For RHEL 8, the Docker package is not included and not supported by Red Hat. The docker package has been replaced by the new suite of tools in the Container Tools module as listed

  •     The podman container engine replaced docker engine
  •     The buildah utility replaced docker build
  •     The skopeo utility replaced docker push

Red Hat Quay -A distributed, highly available container registry for entire enterprise.  Unlike other container tools implementations, tools described here do not center around the monolithic Docker container engine and docker command. Instead,  they provide a set of command-line tools that can operate without a container engine. These include:

  • podman - client tool for directly managing pods and container images (run, stop, start, ps, attach, exec, and so on)
  • buildah - client tool for building, pushing and signing container images
  • skopeo - client tool for copying, inspecting, deleting, and signing images
  • runc -  Container runtime client for providing container run and build features to podman and buildahwith OCI format containers
  • crictl - For troubleshooting and working directly with CRI-O container engines
Because these tools are compatible with the Open Container Initiative (OCI), they can be used to manage the same Linux containers that are produced and managed by Docker and other OCI-compatible container engines. However, they are especially suited to run directly on Red Hat Enterprise Linux, in single-node use cases. Each tool in this scenario can be more light-weight and focused on a subset of features. And with no need for a daemon process running to implement a container engine, these tools can run without the overhead of having to work with a daemon process.

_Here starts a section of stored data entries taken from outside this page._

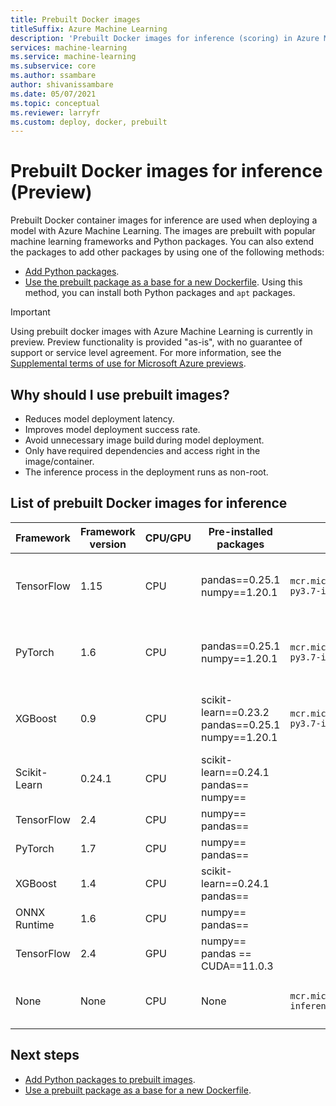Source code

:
 ```yaml
---
title: Prebuilt Docker images
titleSuffix: Azure Machine Learning
description: 'Prebuilt Docker images for inference (scoring) in Azure Machine Learning'
services: machine-learning
ms.service: machine-learning
ms.subservice: core
ms.author: ssambare
author: shivanissambare
ms.date: 05/07/2021
ms.topic: conceptual
ms.reviewer: larryfr
ms.custom: deploy, docker, prebuilt
---
```


# Prebuilt Docker images for inference (Preview)

Prebuilt Docker container images for inference are used when deploying a model with Azure Machine Learning.  The images are prebuilt with popular machine learning frameworks and Python packages. You can also extend the packages to add other packages by using one of the following methods:

* [Add Python packages](how-to-prebuilt-docker-images-inference-python-extensibility.md).
* [Use the prebuilt package as a base for a new Dockerfile](how-to-extend-prebuilt-docker-images-inference.md). Using this method, you can install both Python packages and `apt` packages.

> [!IMPORTANT]
> Using prebuilt docker images with Azure Machine Learning is currently in preview. Preview functionality is provided "as-is", with no guarantee of support or service level agreement. For more information, see the [Supplemental terms of use for Microsoft Azure previews](https://azure.microsoft.com/support/legal/preview-supplemental-terms/).
## Why should I use prebuilt images?

* Reduces model deployment latency.
* Improves model deployment success rate.
* Avoid unnecessary image build during model deployment.
* Only have required dependencies and access right in the image/container. 
* The inference process in the deployment runs as non-root.
## List of prebuilt Docker images for inference 

Framework | Framework version | CPU/GPU | Pre-installed packages | Image path | Curated environment
--- | --- | --- | --- | --- | --- |
TensorFlow | 1.15 | CPU | pandas==0.25.1 <br/> numpy==1.20.1 | `mcr.microsoft.com/azureml/tensorflow1.15-py3.7-inference-cpu:latest` | AzureML-TensorFlow-1.15-Inference-CPU  |
PyTorch | 1.6 | CPU | pandas==0.25.1 <br/> numpy==1.20.1 | `mcr.microsoft.com/azureml/pytorch1.6-py3.7-inference-cpu:latest` | AzureML-PyTorch-1.6-Inference-CPU |
XGBoost | 0.9 | CPU | scikit-learn==0.23.2 <br/> pandas==0.25.1 <br/> numpy==1.20.1 | `mcr.microsoft.com/azureml/xgboost0.9-py3.7-inference-cpu:latest` | AzureML-XGBoost-0.9-Inference-CPU |
Scikit-Learn | 0.24.1 | CPU | scikit-learn==0.24.1 <br/> pandas== <br/> numpy== | | |
TensorFlow | 2.4 | CPU | numpy== <br/> pandas== | | |
PyTorch | 1.7 | CPU | numpy== <br/> pandas== | | |
XGBoost | 1.4 | CPU | scikit-learn==0.24.1 </br> pandas== | | |
ONNX Runtime | 1.6 | CPU | numpy== </br> pandas== | | |
TensorFlow | 2.4 | GPU | numpy== </br> pandas == </br> CUDA==11.0.3 | | |
None | None | CPU | None | `mcr.microsoft.com/azureml/minimal-py3.7-inference-cpu:latest` | AzureML-Minimal-Inference-CPU  |

## Next steps

* [Add Python packages to prebuilt images](how-to-prebuilt-docker-images-inference-python-extensibility.md).
* [Use a prebuilt package as a base for a new Dockerfile](how-to-extend-prebuilt-docker-images-inference.md).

For a multi-node container platform, there is OpenShift. Instead of relying on the single-node, daemonless tools, OpenShift requires a daemon-based container engine like  CRI-O Container Engine. . Also, podman stores its data in the same directory structure used by Buildah, Skopeo, and CRI-O, which will allow podman to eventually work with containers being actively managed by CRI-O in OpenShift.

In a nutshell, you get Podman with RHEL in a single node use case (orchestrate yourself) and CRI-O as part of the highly automated OpenShift 4 software stack as shown in diagram.
source

What is CRI-O? 
CRI-O is an implementation of the Kubernetes CRI (Container Runtime Interface) to enable using OCI (Open Container Initiative) compatible runtimes. It is a lightweight alternative to using Docker as the runtime for kubernetes. It allows Kubernetes to use any OCI-compliant runtime as the container runtime for running pods. Today it supports runc and Kata Containers as the container runtimes but any OCI-conformant runtime can be plugged in principle. CRI-O supports OCI container images and can pull from any container registry. It is a lightweight alternative to using Docker, Moby or rkt as the runtime for Kubernetes.

Why CRI-O ?
CRI-O is an open source, community-driven container engine. Its primary goal is to replace the Docker service as the container engine for Kubernetes implementations, such as OpenShift Container Platform.  The CRI-O container engine provides a stable, more secure, and performant platform for running Open Container Initiative (OCI) compatible runtimes. You can use the CRI-O container engine to launch containers and pods by engaging OCI-compliant runtimes like runc [the default OCI runtime] or Kata Containers.


CRI RUNTIMES source
CRI-O is not supported as a stand-alone container engine. You must use CRI-O as a container engine for a Kubernetes installation, such as OpenShift Container Platform. To run containers without Kubernetes or OpenShift Container Platform, use podman. CRI-O’s purpose is to be the container engine that implements the Kubernetes Container Runtime Interface (CRI) for OpenShift Container Platform and Kubernetes, replacing the Docker service.  The scope of CRI-O is tied to the Container Runtime Interface (CRI). CRI extracted and standardized exactly what a Kubernetes service (kubelet) needed from its container engine. There is little need for direct command-line contact with CRI-O. A set of container-related command-line tools are available to provide full access to CRI-O for testing and monitoring - crictl, runc, podman, buildah, skopeo. Some Docker features are included in other tools instead of in CRI-O. For example, podman offers exact command-line compatibility with many docker command features and extends those features to managing pods as well. No container engine is needed to run containers or pods with podman. Features for building, pushing, and signing container images, which are also not required in a container engine, are available in the buildah command.
Kubernetes and CRI-O process
The following are the components of CRI-O :
  • OCI compatible runtime – Default is runC, other OCI compliant are supported as well e.g Kata Containers.
  • containers/storage – Library used for managing layers and creating root file-systems for the containers in a pod.
  • containers/image – Library is used for pulling images from registries.
  • networking (CNI) – Used for setting up networking for the pods. Flannel, Weave and OpenShift-SDN CNI plugins have been tested.
  • container monitoring (conmon) – Utility within CRI-O that is used to monitor the containers.
  • security is provided by several core Linux capabilities
Runtime in Kubernetes
where : OCI runtime works as low-level runtime
             High-level runtime provides inputs to OCI runtime as per OCI specs

How do Podman, CRI-O and Kata Containers relate to this ecosystem?

source
An OCI runtime is relatively simple. You give it the root filesystem of the container and a json file describing core properties of the container, and the runtime spins up the container and connects it to an existing network using a pre-start hook.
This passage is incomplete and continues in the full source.